Wednesday, April 08, 2009

Some RTTY contacts

I spent some time doing a bit more work on the latest version of KComm. It has been a while since I released a new version. Truth to tell, I have lost nearly all interest in computer programming these days, partly due to the fact that I am getting old and find it rather a struggle. Programming is definitely a young person's game - you need a sharp mind to keep track of what you are doing.

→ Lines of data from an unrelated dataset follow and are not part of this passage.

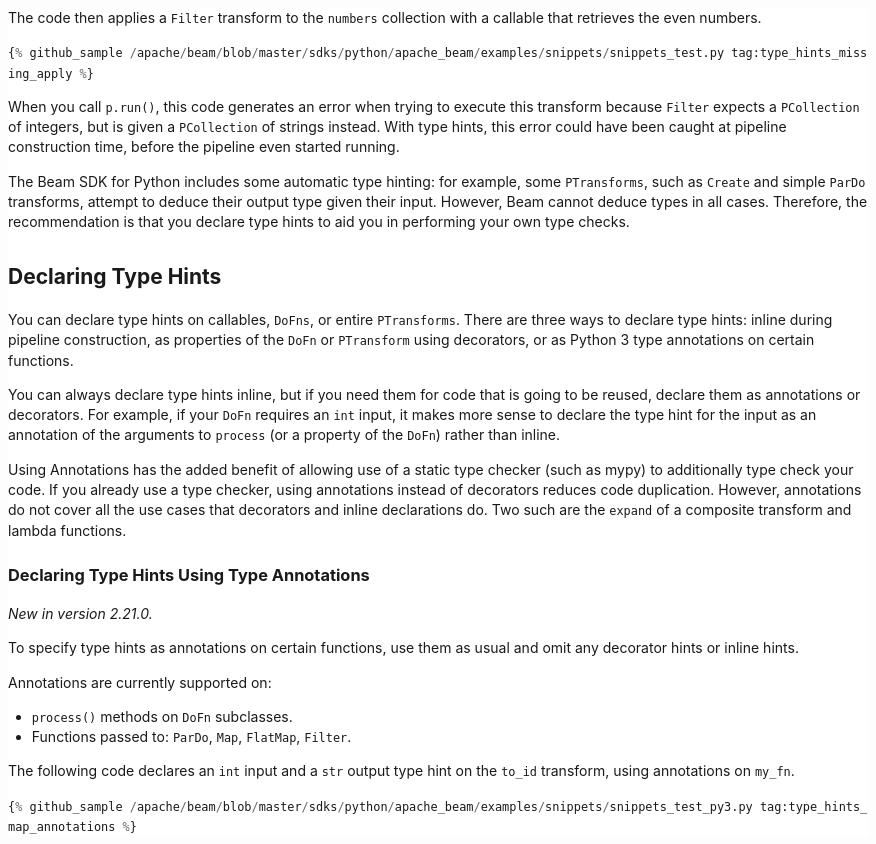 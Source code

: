 The code then applies a `Filter` transform to the `numbers` collection with a callable that retrieves the even numbers.

```py
{% github_sample /apache/beam/blob/master/sdks/python/apache_beam/examples/snippets/snippets_test.py tag:type_hints_missing_apply %}
```

When you call `p.run()`, this code generates an error when trying to execute this transform because `Filter` expects a `PCollection` of integers, but is given a `PCollection` of strings instead.
With type hints, this error could have been caught at pipeline construction time, before the pipeline even started running.

The Beam SDK for Python includes some automatic type hinting: for example, some `PTransforms`, such as `Create` and simple `ParDo` transforms, attempt to deduce their output type given their input.
However, Beam cannot deduce types in all cases.
Therefore, the recommendation is that you declare type hints to aid you in performing your own type checks.

## Declaring Type Hints

You can declare type hints on callables, `DoFns`, or entire `PTransforms`. There are three ways to declare type hints: inline during pipeline construction, as properties of the `DoFn` or `PTransform` using decorators, or as Python 3 type annotations on certain functions.

You can always declare type hints inline, but if you need them for code that is going to be reused, declare them as annotations or decorators.
For example, if your `DoFn` requires an `int` input, it makes more sense to declare the type hint for the input as an annotation of the arguments to `process` (or a property of the `DoFn`) rather than inline.

Using Annotations has the added benefit of allowing use of a static type checker (such as mypy) to additionally type check your code.
If you already use a type checker, using annotations instead of decorators reduces code duplication.
However, annotations do not cover all the use cases that decorators and inline declarations do.
Two such are the `expand` of a composite transform and lambda functions.

### Declaring Type Hints Using Type Annotations

_New in version 2.21.0._

To specify type hints as annotations on certain functions, use them as usual and omit any decorator hints or inline hints.

Annotations are currently supported on:

 - `process()` methods on `DoFn` subclasses.
 - Functions passed to: `ParDo`, `Map`, `FlatMap`, `Filter`.

The following code declares an `int` input and a `str` output type hint on the `to_id` transform, using annotations on `my_fn`.

```py
{% github_sample /apache/beam/blob/master/sdks/python/apache_beam/examples/snippets/snippets_test_py3.py tag:type_hints_map_annotations %}
```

The problem was that KComm has too many different ways that it can use the sound card and send and receive morse and data. It can display a small waterfall in CW mode that allows quick spotting of a station by clicking on a trace. It can also use the PSK Core DLL - under Windows only - to send and receive PSK31 and PSK63. Alternatively it can integrate with Fldigi to send and receive these and other data modes. But it can also use the built-in capability of an Elecraft K3 to transmit and receive PSK31 and RTTY by sending ASCII text over the serial CAT connection - no sound card needed. If you do have a sound card, though, you can display a waterfall in data mode as well to help tuning signals in so the K3 can decode them. Presenting these options so that a user can select what they want, and then implementing them so the right things show up when the various modes are selected, proved a challenge that made my brain crash whenever I started to think of it. But I think I have finally managed it, although it will need a lot more testing before the new version can be made more widely available.

To test my changes I made a few RTTY QSOs using the K3's built-in RTTY modem, and was pleased to make a QSO with VE5UA in Western Canada running just 60W to my attic dipole.

I really haven't used RTTY very much in my radio career to date. It's interesting how much more brief RTTY QSOs are - no laborious exchanges of equipment details, which is quite refreshing. I quite like to know what radio and antenna people are using and how much power they are running, but I can really do without the information on the interface box, the make and model of PC and what operating system it is running, that so many PSK31 users insist on sending.